**Assignment:**
What you return must be the full data, repeated verbatim, with no pictures in it.

Saved data entries:
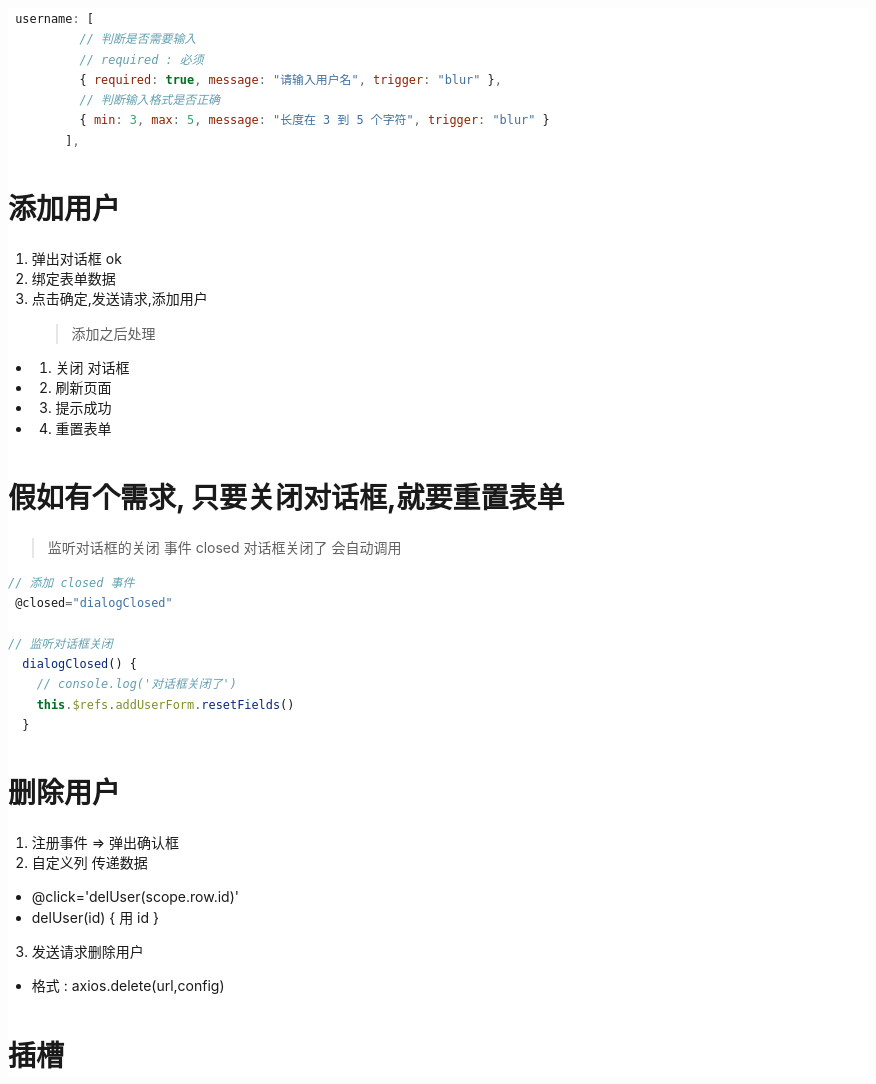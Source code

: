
 ```js
 username: [
          // 判断是否需要输入
          // required : 必须
          { required: true, message: "请输入用户名", trigger: "blur" },
          // 判断输入格式是否正确
          { min: 3, max: 5, message: "长度在 3 到 5 个字符", trigger: "blur" }
        ],
```
# 添加用户

1. 弹出对话框 ok
2. 绑定表单数据
3. 点击确定,发送请求,添加用户
   > 添加之后处理

- 1.  关闭 对话框
- 2.  刷新页面
- 3.  提示成功
- 4.  重置表单

# 假如有个需求, 只要关闭对话框,就要重置表单

> 监听对话框的关闭
> 事件 closed 对话框关闭了 会自动调用

```js
// 添加 closed 事件
 @closed="dialogClosed"

// 监听对话框关闭
  dialogClosed() {
    // console.log('对话框关闭了')
    this.$refs.addUserForm.resetFields()
  }
```

# 删除用户

1. 注册事件 => 弹出确认框
2. 自定义列 传递数据

- @click='delUser(scope.row.id)'
- delUser(id) { 用 id }

3. 发送请求删除用户

- 格式 : axios.delete(url,config)

# 插槽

**Solution for this task:**
Source code

:
 ```js
 username: [
          // 判断是否需要输入
          // required : 必须
          { required: true, message: "请输入用户名", trigger: "blur" },
          // 判断输入格式是否正确
          { min: 3, max: 5, message: "长度在 3 到 5 个字符", trigger: "blur" }
        ],
```
# 添加用户

1. 弹出对话框 ok
2. 绑定表单数据
3. 点击确定,发送请求,添加用户
   > 添加之后处理

- 1.  关闭 对话框
- 2.  刷新页面
- 3.  提示成功
- 4.  重置表单

# 假如有个需求, 只要关闭对话框,就要重置表单

> 监听对话框的关闭
> 事件 closed 对话框关闭了 会自动调用

```js
// 添加 closed 事件
 @closed="dialogClosed"

// 监听对话框关闭
  dialogClosed() {
    // console.log('对话框关闭了')
    this.$refs.addUserForm.resetFields()
  }
```

# 删除用户

1. 注册事件 => 弹出确认框
2. 自定义列 传递数据

- @click='delUser(scope.row.id)'
- delUser(id) { 用 id }

3. 发送请求删除用户

- 格式 : axios.delete(url,config)

# 插槽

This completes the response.